Your objective =
Where a line holds the word "consumes", copy it from the records.

Data in this exercise =

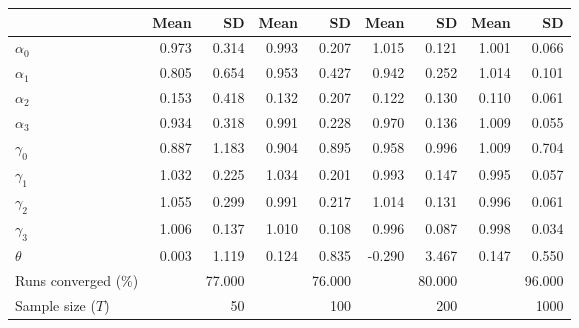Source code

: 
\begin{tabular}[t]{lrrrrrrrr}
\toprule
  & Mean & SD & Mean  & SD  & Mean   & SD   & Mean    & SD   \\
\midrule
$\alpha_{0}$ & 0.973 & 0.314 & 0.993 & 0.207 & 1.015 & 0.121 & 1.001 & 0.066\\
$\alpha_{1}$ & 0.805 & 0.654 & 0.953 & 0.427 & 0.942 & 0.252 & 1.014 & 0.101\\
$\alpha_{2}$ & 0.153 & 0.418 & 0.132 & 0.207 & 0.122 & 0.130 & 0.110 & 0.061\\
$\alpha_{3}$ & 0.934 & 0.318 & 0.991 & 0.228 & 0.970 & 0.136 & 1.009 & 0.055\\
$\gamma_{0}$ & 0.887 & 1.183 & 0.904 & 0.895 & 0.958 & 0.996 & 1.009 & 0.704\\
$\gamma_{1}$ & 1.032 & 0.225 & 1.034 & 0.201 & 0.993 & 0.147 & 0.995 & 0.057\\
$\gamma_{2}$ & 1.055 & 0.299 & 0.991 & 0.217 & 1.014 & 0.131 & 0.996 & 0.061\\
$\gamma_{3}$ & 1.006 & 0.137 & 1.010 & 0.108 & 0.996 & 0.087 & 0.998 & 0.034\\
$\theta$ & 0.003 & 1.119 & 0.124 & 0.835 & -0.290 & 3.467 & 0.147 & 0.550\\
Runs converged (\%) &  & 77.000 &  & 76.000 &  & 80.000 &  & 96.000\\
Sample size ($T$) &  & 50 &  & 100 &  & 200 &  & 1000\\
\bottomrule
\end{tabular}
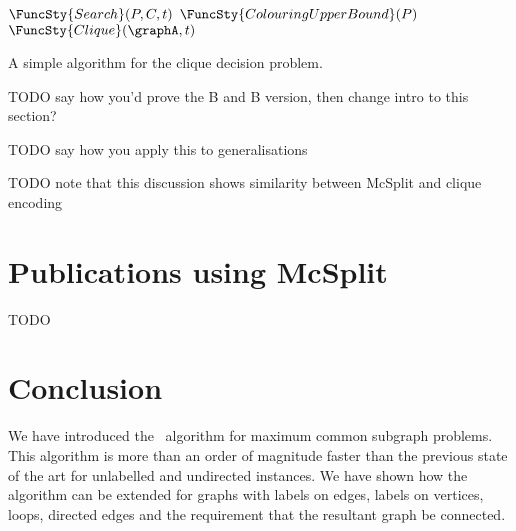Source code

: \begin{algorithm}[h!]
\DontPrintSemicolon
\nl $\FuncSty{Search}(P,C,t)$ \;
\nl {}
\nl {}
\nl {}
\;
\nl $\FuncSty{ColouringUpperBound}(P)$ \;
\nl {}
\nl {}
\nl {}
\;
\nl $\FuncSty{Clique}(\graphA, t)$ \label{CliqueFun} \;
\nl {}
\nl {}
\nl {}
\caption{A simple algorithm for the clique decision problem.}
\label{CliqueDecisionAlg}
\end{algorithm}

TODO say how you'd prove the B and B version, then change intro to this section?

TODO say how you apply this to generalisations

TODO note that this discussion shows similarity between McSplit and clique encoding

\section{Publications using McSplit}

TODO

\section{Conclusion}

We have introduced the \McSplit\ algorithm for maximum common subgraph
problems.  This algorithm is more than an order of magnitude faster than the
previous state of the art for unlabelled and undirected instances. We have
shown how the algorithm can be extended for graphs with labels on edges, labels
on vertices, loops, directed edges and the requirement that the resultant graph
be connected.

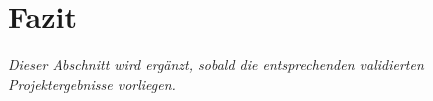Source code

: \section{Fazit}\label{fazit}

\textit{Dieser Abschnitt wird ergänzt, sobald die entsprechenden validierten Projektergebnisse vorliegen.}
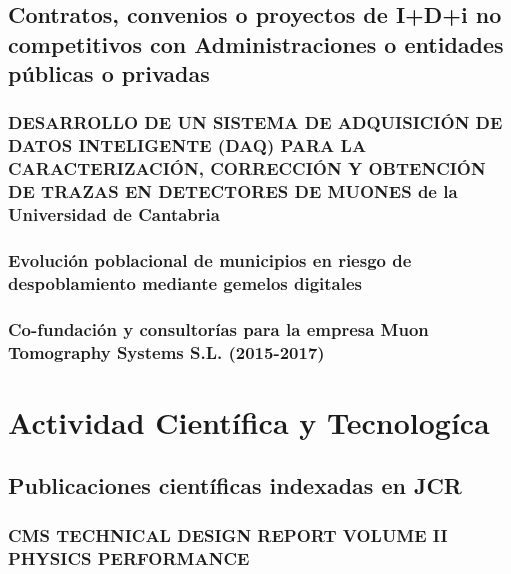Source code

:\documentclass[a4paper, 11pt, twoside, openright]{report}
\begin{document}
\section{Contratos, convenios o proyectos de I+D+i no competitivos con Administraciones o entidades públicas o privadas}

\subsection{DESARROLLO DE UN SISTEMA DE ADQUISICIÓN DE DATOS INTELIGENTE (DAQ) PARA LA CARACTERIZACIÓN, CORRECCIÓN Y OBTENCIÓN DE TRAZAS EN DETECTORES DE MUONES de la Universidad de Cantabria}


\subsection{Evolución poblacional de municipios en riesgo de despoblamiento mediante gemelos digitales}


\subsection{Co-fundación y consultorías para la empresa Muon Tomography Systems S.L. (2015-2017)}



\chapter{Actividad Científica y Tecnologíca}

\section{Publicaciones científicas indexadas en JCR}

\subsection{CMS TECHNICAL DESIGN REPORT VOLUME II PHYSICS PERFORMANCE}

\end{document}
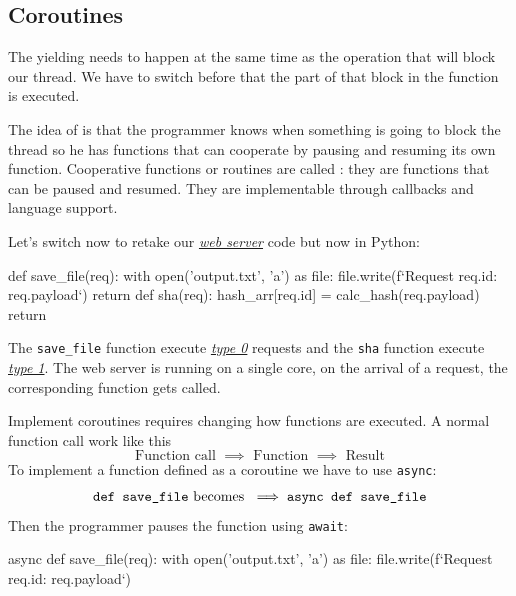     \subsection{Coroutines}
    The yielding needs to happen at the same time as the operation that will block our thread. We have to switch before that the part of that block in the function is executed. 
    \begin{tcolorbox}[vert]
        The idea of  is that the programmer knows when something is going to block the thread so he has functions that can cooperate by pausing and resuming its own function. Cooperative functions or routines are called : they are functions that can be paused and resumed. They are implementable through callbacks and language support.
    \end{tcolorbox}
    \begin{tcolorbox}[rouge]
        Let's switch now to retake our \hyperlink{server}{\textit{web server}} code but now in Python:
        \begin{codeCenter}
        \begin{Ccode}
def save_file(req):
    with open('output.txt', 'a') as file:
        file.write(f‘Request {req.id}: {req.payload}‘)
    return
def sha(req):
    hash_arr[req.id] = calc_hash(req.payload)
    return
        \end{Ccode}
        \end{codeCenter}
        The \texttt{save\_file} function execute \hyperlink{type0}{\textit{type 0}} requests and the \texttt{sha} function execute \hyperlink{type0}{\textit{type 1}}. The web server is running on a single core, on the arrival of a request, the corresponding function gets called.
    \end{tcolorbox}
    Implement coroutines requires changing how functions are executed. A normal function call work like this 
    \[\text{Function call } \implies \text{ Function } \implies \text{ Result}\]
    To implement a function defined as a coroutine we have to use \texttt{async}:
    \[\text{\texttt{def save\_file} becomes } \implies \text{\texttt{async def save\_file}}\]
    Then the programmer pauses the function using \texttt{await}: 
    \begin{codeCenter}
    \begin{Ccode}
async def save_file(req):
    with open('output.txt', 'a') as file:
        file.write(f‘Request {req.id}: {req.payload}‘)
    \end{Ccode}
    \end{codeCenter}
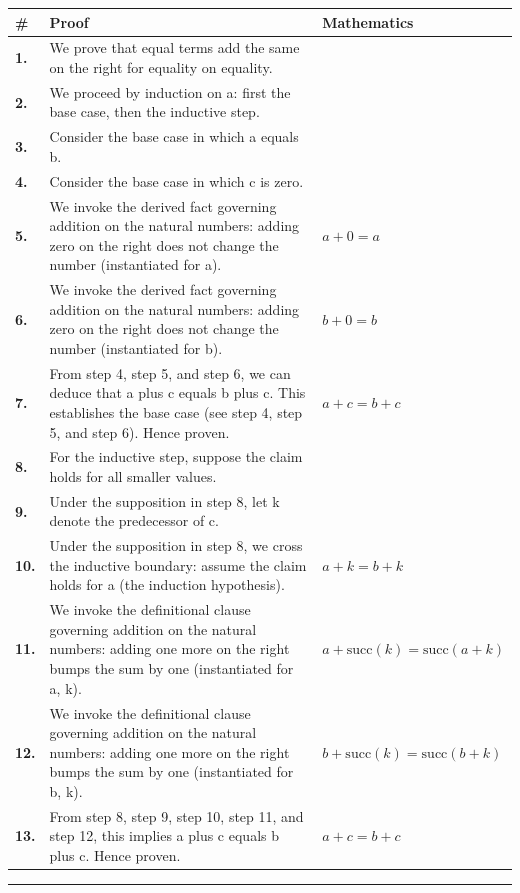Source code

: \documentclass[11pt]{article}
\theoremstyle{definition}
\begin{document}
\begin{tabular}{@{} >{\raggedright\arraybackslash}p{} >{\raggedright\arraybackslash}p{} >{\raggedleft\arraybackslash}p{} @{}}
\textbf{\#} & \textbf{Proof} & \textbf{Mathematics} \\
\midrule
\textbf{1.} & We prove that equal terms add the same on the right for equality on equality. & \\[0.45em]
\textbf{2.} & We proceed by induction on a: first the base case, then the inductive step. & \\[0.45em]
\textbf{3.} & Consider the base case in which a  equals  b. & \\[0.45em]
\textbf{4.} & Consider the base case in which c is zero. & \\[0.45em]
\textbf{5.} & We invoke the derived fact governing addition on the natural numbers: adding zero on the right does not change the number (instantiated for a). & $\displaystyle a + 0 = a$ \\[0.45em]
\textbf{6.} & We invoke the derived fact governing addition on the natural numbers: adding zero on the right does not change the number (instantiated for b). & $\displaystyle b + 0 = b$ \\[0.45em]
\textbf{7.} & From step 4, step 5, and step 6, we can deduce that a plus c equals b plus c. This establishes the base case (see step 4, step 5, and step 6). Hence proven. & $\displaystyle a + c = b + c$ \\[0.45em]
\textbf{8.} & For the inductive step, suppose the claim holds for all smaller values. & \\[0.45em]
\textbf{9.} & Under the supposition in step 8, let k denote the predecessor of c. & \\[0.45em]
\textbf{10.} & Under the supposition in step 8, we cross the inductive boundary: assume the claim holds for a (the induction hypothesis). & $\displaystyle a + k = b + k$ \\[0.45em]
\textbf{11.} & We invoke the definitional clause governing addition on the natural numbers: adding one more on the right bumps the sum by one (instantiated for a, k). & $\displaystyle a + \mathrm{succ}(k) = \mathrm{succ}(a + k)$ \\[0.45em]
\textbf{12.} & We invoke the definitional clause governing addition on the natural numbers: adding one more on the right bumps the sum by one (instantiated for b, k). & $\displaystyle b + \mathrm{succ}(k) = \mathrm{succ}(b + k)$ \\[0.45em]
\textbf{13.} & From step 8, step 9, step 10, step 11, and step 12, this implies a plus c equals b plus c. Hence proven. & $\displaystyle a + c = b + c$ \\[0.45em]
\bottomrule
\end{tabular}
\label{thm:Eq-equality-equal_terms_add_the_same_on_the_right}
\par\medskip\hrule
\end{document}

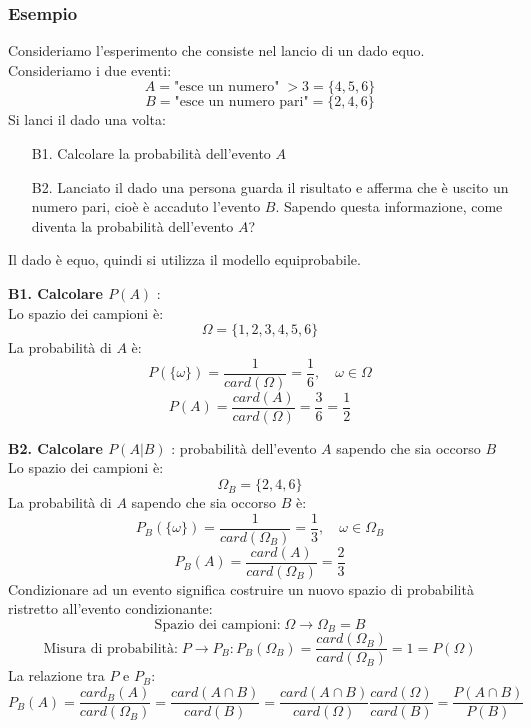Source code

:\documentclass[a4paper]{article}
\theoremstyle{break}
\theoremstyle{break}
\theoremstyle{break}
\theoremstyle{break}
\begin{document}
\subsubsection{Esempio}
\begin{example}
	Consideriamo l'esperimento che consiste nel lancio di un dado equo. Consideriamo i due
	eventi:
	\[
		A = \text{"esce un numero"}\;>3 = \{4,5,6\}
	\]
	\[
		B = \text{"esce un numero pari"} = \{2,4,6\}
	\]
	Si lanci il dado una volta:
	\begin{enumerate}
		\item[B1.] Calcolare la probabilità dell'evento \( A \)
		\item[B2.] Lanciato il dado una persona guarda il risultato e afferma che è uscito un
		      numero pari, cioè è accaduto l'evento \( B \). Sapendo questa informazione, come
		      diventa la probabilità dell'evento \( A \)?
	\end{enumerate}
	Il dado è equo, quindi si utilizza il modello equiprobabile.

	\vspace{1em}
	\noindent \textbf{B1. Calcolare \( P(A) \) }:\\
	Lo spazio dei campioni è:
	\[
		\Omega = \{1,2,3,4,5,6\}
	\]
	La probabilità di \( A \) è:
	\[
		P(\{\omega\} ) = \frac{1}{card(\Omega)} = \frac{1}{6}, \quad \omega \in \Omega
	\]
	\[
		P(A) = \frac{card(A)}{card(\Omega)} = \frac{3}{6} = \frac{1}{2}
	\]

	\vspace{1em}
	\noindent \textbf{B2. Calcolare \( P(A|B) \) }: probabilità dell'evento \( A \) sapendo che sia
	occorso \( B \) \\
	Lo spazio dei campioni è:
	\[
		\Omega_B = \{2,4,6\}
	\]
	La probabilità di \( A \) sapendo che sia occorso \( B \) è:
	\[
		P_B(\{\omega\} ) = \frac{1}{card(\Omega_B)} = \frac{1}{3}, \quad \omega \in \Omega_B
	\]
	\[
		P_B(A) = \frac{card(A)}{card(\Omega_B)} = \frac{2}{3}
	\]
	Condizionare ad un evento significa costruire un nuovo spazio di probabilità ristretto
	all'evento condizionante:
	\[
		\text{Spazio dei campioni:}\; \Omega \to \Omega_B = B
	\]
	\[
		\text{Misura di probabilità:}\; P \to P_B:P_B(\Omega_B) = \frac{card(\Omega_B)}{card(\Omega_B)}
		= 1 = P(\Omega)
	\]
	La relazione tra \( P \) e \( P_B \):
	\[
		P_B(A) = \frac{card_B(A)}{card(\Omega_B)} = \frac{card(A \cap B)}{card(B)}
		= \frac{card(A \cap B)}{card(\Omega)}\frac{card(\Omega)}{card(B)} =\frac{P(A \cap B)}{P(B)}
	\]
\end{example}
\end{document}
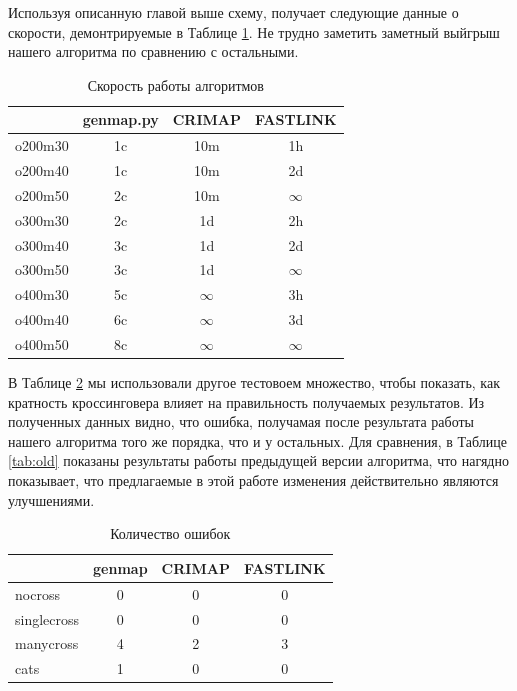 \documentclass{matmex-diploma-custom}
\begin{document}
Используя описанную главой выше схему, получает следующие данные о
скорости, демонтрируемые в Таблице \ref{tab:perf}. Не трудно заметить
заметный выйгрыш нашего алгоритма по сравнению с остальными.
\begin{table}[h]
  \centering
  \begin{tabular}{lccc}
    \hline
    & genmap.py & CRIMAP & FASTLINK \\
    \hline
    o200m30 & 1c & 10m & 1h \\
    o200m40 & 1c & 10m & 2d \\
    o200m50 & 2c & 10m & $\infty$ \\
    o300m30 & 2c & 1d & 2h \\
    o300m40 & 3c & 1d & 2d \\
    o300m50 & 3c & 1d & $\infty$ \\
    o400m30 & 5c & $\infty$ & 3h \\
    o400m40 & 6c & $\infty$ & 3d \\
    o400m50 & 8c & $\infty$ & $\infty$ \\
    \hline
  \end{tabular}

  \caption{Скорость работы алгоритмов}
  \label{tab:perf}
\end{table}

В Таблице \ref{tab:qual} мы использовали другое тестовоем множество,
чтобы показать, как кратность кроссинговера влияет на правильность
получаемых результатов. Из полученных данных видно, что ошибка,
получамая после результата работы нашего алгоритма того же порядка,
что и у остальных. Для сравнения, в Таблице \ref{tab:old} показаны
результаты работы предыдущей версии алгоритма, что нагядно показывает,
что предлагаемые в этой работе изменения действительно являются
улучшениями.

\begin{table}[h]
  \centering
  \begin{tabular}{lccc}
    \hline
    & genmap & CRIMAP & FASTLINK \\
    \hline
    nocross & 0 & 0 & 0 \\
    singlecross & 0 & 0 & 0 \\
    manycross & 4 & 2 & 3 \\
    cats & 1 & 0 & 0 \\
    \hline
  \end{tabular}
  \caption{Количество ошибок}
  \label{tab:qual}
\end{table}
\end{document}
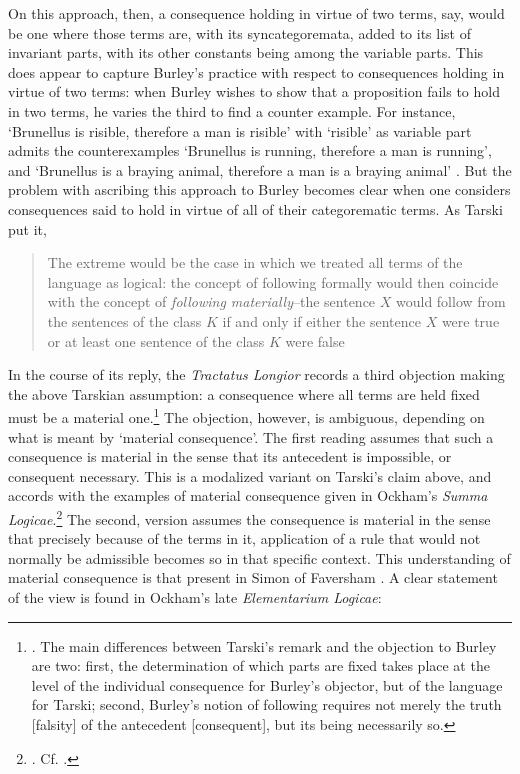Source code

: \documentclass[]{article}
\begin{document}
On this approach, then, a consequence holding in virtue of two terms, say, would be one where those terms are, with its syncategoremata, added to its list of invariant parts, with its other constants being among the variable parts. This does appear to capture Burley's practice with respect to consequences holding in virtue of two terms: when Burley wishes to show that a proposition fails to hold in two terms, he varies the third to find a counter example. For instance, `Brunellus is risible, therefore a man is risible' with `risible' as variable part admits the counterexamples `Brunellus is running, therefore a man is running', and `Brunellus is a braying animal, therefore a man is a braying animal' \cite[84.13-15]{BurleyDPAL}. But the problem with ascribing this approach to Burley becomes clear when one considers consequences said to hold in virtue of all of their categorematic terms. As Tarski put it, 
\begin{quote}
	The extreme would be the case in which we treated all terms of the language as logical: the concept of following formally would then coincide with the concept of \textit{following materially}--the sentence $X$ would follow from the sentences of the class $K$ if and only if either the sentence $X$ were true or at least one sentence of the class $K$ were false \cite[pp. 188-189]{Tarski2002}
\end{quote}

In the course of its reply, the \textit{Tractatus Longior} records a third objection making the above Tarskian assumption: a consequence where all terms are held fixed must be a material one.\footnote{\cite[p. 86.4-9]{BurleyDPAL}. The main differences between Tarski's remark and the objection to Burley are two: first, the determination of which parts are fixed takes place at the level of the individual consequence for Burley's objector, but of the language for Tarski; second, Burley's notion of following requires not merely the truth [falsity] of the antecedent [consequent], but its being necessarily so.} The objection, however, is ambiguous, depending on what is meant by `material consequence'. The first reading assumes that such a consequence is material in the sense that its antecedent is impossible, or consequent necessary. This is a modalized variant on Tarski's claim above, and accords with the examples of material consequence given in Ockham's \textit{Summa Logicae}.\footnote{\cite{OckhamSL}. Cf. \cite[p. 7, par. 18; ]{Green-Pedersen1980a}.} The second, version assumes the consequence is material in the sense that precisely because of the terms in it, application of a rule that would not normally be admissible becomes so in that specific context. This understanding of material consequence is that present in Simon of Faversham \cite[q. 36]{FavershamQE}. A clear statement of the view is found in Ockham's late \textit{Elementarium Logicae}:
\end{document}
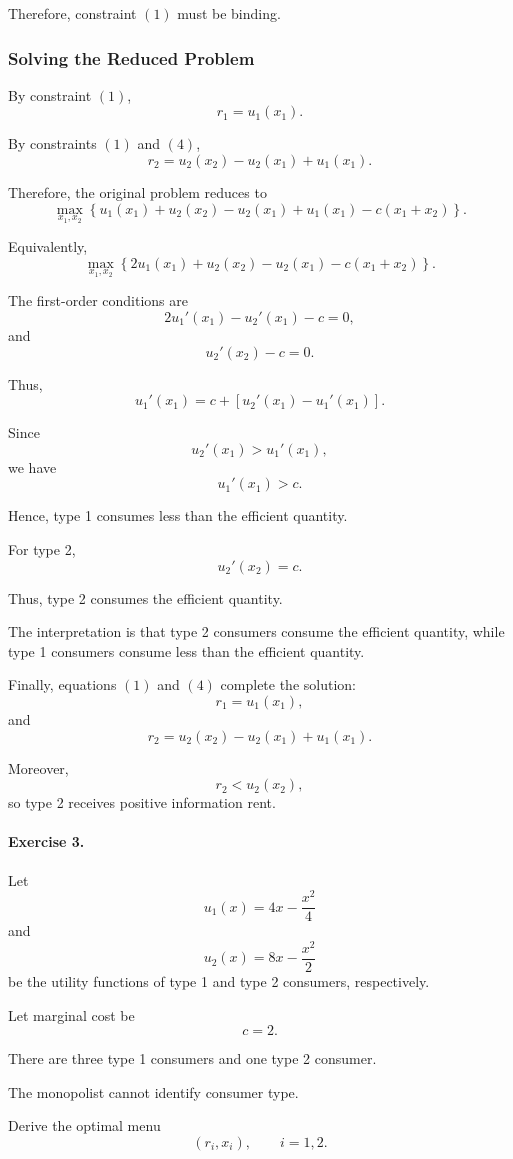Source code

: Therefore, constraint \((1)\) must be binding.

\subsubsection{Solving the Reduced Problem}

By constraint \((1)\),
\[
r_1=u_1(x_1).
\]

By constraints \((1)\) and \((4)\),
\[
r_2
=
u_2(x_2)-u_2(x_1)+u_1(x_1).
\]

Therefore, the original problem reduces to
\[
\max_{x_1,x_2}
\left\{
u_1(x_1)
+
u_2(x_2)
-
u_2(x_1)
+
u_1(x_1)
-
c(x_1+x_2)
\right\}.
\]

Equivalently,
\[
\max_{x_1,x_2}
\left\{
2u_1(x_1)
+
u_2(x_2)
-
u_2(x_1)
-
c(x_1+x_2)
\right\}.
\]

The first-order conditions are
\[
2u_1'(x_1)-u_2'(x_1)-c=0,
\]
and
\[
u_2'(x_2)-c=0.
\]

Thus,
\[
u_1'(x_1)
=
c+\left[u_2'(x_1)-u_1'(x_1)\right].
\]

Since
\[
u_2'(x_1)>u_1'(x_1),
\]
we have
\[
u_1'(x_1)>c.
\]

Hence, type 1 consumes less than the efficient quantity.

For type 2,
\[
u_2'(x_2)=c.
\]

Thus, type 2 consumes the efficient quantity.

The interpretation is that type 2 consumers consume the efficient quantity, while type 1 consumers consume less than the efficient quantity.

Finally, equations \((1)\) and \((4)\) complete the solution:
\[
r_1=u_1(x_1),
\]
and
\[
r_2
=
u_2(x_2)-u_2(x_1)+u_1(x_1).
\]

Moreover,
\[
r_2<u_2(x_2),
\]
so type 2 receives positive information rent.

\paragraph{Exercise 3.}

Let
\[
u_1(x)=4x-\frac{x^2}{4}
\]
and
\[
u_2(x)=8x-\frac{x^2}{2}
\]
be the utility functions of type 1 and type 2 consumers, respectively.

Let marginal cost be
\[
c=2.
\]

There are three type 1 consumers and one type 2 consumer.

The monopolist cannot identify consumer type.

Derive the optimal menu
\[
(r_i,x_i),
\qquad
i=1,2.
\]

Written solution =
Hence, type 1 consumes less than the efficient quantity.
Thus, type 2 consumes the efficient quantity.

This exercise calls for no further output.